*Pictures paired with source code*
______

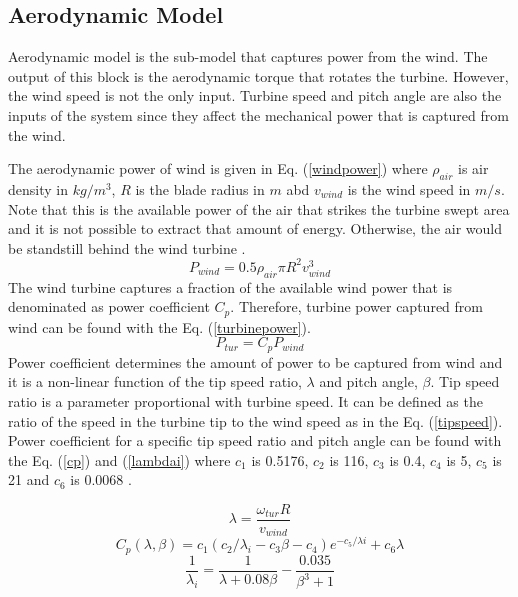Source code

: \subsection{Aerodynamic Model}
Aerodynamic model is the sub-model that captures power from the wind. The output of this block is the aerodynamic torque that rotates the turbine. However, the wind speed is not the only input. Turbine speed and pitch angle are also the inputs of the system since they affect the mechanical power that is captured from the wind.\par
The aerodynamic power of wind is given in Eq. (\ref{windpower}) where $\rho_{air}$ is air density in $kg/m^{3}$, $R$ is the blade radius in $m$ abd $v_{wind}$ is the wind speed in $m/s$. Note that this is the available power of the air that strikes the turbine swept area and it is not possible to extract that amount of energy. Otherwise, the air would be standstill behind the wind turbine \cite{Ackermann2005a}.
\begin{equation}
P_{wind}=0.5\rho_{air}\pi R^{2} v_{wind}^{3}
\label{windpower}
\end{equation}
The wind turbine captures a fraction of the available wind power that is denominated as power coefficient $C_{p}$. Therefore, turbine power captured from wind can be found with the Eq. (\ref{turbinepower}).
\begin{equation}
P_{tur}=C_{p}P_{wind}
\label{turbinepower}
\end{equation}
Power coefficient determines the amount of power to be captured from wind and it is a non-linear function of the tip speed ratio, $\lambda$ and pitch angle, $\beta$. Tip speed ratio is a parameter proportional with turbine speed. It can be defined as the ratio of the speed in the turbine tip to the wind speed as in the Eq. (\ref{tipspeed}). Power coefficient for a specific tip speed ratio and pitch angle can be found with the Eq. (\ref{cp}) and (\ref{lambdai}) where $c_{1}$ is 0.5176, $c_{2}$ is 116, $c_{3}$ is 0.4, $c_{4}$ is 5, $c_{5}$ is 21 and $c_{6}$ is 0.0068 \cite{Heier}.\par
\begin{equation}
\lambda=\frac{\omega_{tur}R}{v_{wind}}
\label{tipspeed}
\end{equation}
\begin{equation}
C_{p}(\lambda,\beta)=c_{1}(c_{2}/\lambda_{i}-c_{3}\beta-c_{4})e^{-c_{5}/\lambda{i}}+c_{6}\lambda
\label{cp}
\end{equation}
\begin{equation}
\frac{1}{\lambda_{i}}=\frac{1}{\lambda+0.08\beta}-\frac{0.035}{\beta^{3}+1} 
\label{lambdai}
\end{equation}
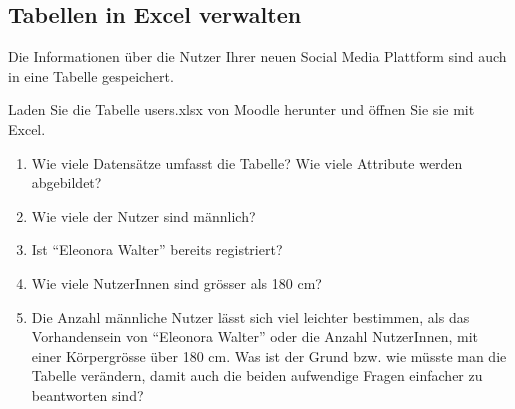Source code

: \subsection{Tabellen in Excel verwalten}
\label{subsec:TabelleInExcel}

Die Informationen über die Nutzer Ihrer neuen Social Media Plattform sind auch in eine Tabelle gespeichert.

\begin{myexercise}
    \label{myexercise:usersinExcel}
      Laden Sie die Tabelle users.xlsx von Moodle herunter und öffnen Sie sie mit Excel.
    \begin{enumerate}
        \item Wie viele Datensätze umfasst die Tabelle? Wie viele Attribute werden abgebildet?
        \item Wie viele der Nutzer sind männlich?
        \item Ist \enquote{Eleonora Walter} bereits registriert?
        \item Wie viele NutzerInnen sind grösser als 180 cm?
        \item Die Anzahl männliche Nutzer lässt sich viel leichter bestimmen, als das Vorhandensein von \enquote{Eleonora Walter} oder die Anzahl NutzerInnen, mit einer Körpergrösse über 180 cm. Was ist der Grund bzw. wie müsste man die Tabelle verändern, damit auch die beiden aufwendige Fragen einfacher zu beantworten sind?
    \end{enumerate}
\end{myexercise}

______

*Task item*
Please give the number of lines above that hold the word "Walter", and only that number.

*Result of this exercise*
2